10. The Privy Council ruling in Phul Kumari v. Ghanshyam, Misra 35 C.P 202 35 I.A. 22 : 12 C.W.N 169 : 7 C.L.J 36 : 5 A.L.J. 10 : 17 M.L.J. 618 : 2 M.L.T. 506 : 10 Bom L.R. 1 was followed by Benson, Officiating C.J., and Bakewell, J., in Veera Pannadi v. Karuppa Pannadi 2 Ind. Cas. 980 : 6 M.L.T. 154. That the suit under Section 283 is a continuation of the claim proceedings is clear also from the case in Harishanhar Jebhai v. Naran Karsan 18 B.R 260, which decided that the rights of the parties should be decided in the suit as they stood on the date of the claim petition and that the claimant cannot take advantage of the running of time between the date of the claim petition and the date of the suit. It seems to me that having regard to the observations of their Lordships in Phul Kumari v. Ghanshyam Misra 10 Bom L.R. 1, which practically adopted Mr. Woodroff's arguments in Kishori Mohun Rai v. Hursook Dass 12 C.P 696, the remarks in Kolasherri Illath Narainan v. Kolasherri Illath Nilakandan Nambudri 4 M.K 131 and other cases to the effect that the suit brought under Section 283 is unconnected with the claim proceedings and is not a suit to set aside the order in those petitions, must be held to have been overruled. In the result, I am inclined to uphold this contention of the respondent, namely, that the 3rd defendant must be deemed to be an alienee pendente lite; see Settappa Goundan v. Muthia Goundan 31 M.P 268 : 4 M.L.T. 77 and Govindappa v. Hanumantappa 17 Ind. Cas. 420 : 23 M.L.J. 513 : (1912) M.W.N. 1152 as to the invalidity of such alienations pendente lite; and he was, therefore, not a necessary party to the appellate suit. If he was not a necessary party, and if the necessary parties were brought within a period of one year, it follows that he cannot advance the plea of limitation, as Section 22, Clause 2, expressly excluded the operation of Clause (1) in such cases.
11. Mr. Muthukrishna Aiyar argued at first that Section 22 of the Limitation Act does not apply where a party is brought on the record by the Court under Section 32 of the Civil Procedure Code (now Order I, Rule 10, Clause 2), but he did not press the point having regard to the Full Bench decision in Ram, Kinkar Biswas v. Akhil Chandra Chaudhuri 35 C.P 519 : 11 C.W.N. 350 : 5. C.L.J. 242 : 2 M.L.T. 137 and to the case of Thekkian Rangacharlu Chettyar v. Muthukarnapam Kothan 16 Ind. Cas. 420 : (1913) M.W.N. 134. I have no doubt that the sweeping provision of Section 22, clause 1, of the Limitation Act is likely to cause hardships in cases where the plaintiff did not know of an alienation which might have taken place a few days before he brought his suit and when he came to know of it after suit and made the alienee a party, the suit might become barred. The remedy, however, is for the Legislature to give a discretion to the Court to treat the suit as against the added defendants or by the added plaintiff as being a suit brought by such plaintiff or against such defendant from the date of the original institution, if the Court is clearly satisfied that the omission to add the plaintiff or the defendant in the beginning was not due to the laches or gross negligence of the plaintiff or plaintiffs originally on record.

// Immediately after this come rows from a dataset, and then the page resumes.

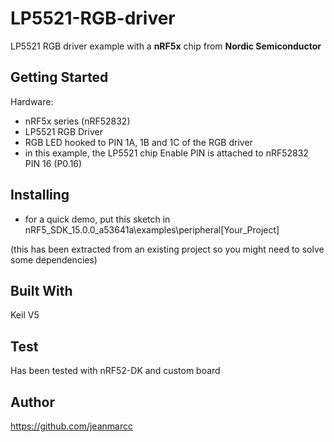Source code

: # LP5521-RGB-driver

LP5521 RGB driver example with a **nRF5x** chip from **Nordic Semiconductor**

## Getting Started

Hardware: 

- nRF5x series (nRF52832)
- LP5521 RGB Driver
- RGB LED hooked to PIN 1A, 1B and 1C of the RGB driver
- in this example, the LP5521 chip Enable PIN is attached to nRF52832 PIN 16 (P0.16) 

## Installing
- for a quick demo, put this sketch in nRF5_SDK_15.0.0_a53641a\examples\peripheral\[Your_Project]

(this has been extracted from an existing project so you might need to solve some dependencies)

## Built With

Keil V5

## Test
Has been tested with nRF52-DK and custom board 

## Author

https://github.com/jeanmarcc


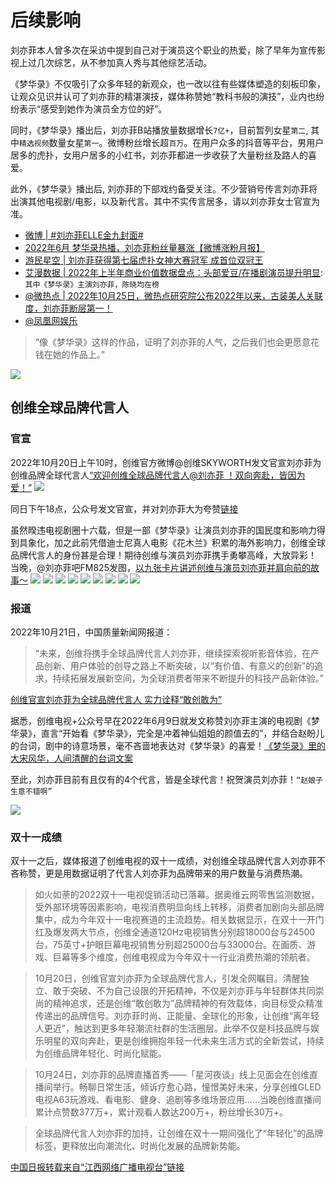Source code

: # 后续影响

刘亦菲本人曾多次在采访中提到自己对于演员这个职业的热爱，除了早年为宣传影视上过几次综艺，从不参加真人秀与其他综艺活动。

《梦华录》不仅吸引了众多年轻的新观众，也一改以往有些媒体塑造的刻板印象，让观众见识并认可了刘亦菲的精湛演技，媒体称赞她“教科书般的演技”，业内也纷纷表示“感受到她作为演员全方位的好”。

同时，《梦华录》播出后，刘亦菲B站播放量数据增长`7亿+`，目前暂列女星`第二`, 其中`精选视频`数量女星`第一`。微博粉丝增长超`百万`。在用户众多的抖音等平台，男用户居多的虎扑，女用户居多的小红书，刘亦菲都进一步收获了大量粉丝及路人的喜爱。

此外，《梦华录》播出后, 刘亦菲的下部戏约备受关注。不少营销号传言刘亦菲将出演其他电视剧/电影，以及新代言。其中不实传言居多，请以刘亦菲女士官宣为准。

* [微博 | #刘亦菲ELLE金九封面#](https://weibo.com/1273610165/M1JeED63E?refer_flag=1001030103_)
* [2022年6月 梦华录热播，刘亦菲粉丝量暴涨【微博涨粉月报】](https://www.bilibili.com/video/BV1GG411W7YU/?vd_source=087d424162639011a33e46dbbd019cfd)
* [游民星空 | 刘亦菲获得第七届虎扑女神大赛冠军 成首位双冠王](https://www.gamersky.com/wenku/202209/1523607.shtml)
* [艾漫数据 | 2022年上半年商业价值数据盘点：头部爱豆/在播剧演员提升明显](https://mp.weixin.qq.com/s/BXcHVyWjFjP_uApvfkh5TA): `其中《梦华录》主演刘亦菲，陈晓均在榜`
* [@微热点 | 2022年10月25日，微热点研究院公布2022年以来，古装美人关联度，刘亦菲断层第一！](https://weibo.com/3960037780/MbVAeDXGa)
* [@凤凰网娱乐](https://share.api.weibo.cn/share/345757731%2C4832117245349530.html)
> “像《梦华录》这样的作品，证明了刘亦菲的人气，之后我们也会更愿意花钱在她的作品上。”

![](/image/cc/yule.jpg)


## 创维全球品牌代言人

### 官宣

2022年10月20日上午10时，创维官方微博@创维SKYWORTH发文官宣刘亦菲为创维品牌全球代言人[“欢迎创维全球品牌代言人@刘亦菲 ！双向奔赴，皆因为爱！”](https://m.weibo.cn/2033158844/4826585846515075)
![](/image/discuss/education/daiyanren.jpg)

同日下午18点，公众号发文官宣，并对刘亦菲大为夸赞[链接](https://mp.weixin.qq.com/s/_mJCASrP6ZoNWCi0Q1w2rA)

虽然暌违电视剧圈十六载，但是一部《梦华录》让演员刘亦菲的国民度和影响力得到具象化，加之此前凭借迪士尼真人电影《花木兰》积累的海外影响力，创维全球品牌代言人的身份甚是合理！期待创维与演员刘亦菲携手勇攀高峰，大放异彩！
当晚，@刘亦菲吧FM825发图，[以九张卡片讲述创维与演员刘亦菲并肩向前的故事～](https://weibo.com/1765462132/Mbd3I9U9v)
![](/image/cc/cw1.jpg)
![](/image/cc/cw2.jpg)
![](/image/cc/cw3.jpg)
![](/image/cc/cw4.jpg)
![](/image/cc/cw5.jpg)
![](/image/cc/cw6.jpg)
![](/image/cc/cw7.jpg)
![](/image/cc/cw8.jpg)
![](/image/cc/cw9.jpg)


### 报道

2022年10月21日，中国质量新闻网报道：
> “未来，创维将携手全球品牌代言人刘亦菲，继续探索视听影音体验，在产品创新、用户体验的创导之路上不断突破，以“有价值、有意义的创新”的追求，持续拓展发展新空间，为全球消费者带来不断提升的科技产品新体验。”

[创维官宣刘亦菲为全球品牌代言人 实力诠释“敢创敢为”](https://www.cqn.com.cn/jiadian/content/2022-10/21/content_8871820.htm)

据悉，创维电视+公众号早在2022年6月9日就发文称赞刘亦菲主演的电视剧《梦华录》，直言“开始看《梦华录》，完全是冲着神仙姐姐的颜值去的”，并结合赵盼儿的台词，剧中的诗意场景，毫不吝啬地表达对《梦华录》的喜爱！[《梦华录》里的大宋风华，人间清醒的台词文案](https://mp.weixin.qq.com/s/Kalh6Av0sJJTD7Wgo8BU2w)

至此，刘亦菲目前有且仅有的4个代言，皆是全球代言！祝贺演员刘亦菲！`“赵娘子 生意不错啊”`

![](/image/cc/daiyan.jpg)

### 双十一成绩

双十一之后，媒体报道了创维电视的双十一成绩，对创维全球品牌代言人刘亦菲不吝称赞，更是用数据证明了代言人刘亦菲为品牌带来的用户数量与消费热潮。

> 如火如荼的2022双十一电视促销活动已落幕。据奥维云网零售监测数据，受外部环境等因素影响，电视消费明显向线上转移，消费者加剧向头部品牌集中，成为今年双十一电视赛道的主流趋势。相关数据显示，在双十一开门红及爆发两大节点，创维全通道120Hz电视销售分别超18000台与24500台，75英寸+护眼巨幕电视销售分别超25000台与33000台。在画质、游戏、巨幕等多个维度，创维电视成为今年双十一行业消费热潮的领航者。


> 10月20日，创维官宣刘亦菲为全球品牌代言人，引发全网瞩目。清醒独立、敢于突破、不为自己设限的开拓精神，不仅是刘亦菲与年轻群体共同崇尚的精神追求，还是创维“敢创敢为”品牌精神的有效载体，向目标受众精准传递出的品牌信号。刘亦菲时尚、正能量、全球化的形象，让创维“离年轻人更近”，触达到更多年轻潮流社群的生活圈层。此举不仅是科技品牌与娱乐明星的双向奔赴，更是创维拥抱年轻一代未来生活方式的全新尝试，持续为创维品牌年轻化、时尚化赋能。

> 10月24日，刘亦菲的品牌直播首秀——「星河夜谈」线上见面会在创维直播间举行。畅聊日常生活，倾诉疗愈心路，憧憬美好未来，分享创维GLED电视A63玩游戏、看电影、健身、追剧等多维场景应用……当晚创维直播间累计点赞数377万+，累计观看人数达200万+，粉丝增长30万+。

> 全球品牌代言人刘亦菲的加持，让创维在双十一期间强化了“年轻化”的品牌标签，更释放出向潮流化、时尚化发展的品牌新势能。



[中国日报转载来自“江西网络广播电视台”链接](http://cn.chinadaily.com.cn/a/202211/16/WS6374b0fba3109bd995a505a6.html)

12. In the result the second appeal is dismissed with costs.
13. The question is whether with reference to Section 22 of the Limitation Act, which makes the date of adding a new defendant to a suit to be reckoned as the date of institution of the suit so far as that defendant is concerned, this suit is time-barred under Article 11, Schedule I, of the Act. It is necessary to mention some of the more important dates. The 1st respondent as plaintiff in Original Suit No. 20 of 1897 in the Salem District Court and assignee by purchase of the rights of the original plaintiff obtained a compromise decree on the 27th June 1899 against the present 3rd respondent for certain immoveable property and Rs. 7,000 in cash to be paid before the 30th August. In execution of the decree for money he attached certain land, whereupon the 2nd respondent, who has died since this second appeal was filed, and the present appellant and another preferred claim under Section 278 of the Civil Procedure Code of 1882. The claims of the 2nd respondent and his alienee were allowed on the 18th December 1902. On the 29th December 1902 the appellant purchased the first item of the attached property from the 2nd respondent. This suit was launched by the 1st respondent against the 2nd and the 3rd respondents oh the 21st October 1903 for a declaration that the attachment of the suit properties was valid. The appellant was added on 26th March 1904 as a supplemental defendant on his own petition, in which he alleged that he was a necessary party to the suit. Though he was actually a party to the order which the District Judge passed on the 18th December 1902 on the claims under Section 278, it was as petitioner in Miscellaneous Petition No. 547 of 1901 which related to property not now in suit. That claim was dismissed. He comes in now only as a purchaser from the 2nd respondent pendente lite, i.e., by virtue of a purchase made between the data of disposal of the claim under Section 278 and the date of institution of a suit which is permitted by Section 283 to be brought in review of the order on the claim. Such actions are as pointed out by the Privy Council in Phul Kumari v. Ganshyam Misra 10 Bom L.R. 1, simply a form of appeal. The plaint in suits of this description is described in that decision as 'a plaint for review of a summary decision'.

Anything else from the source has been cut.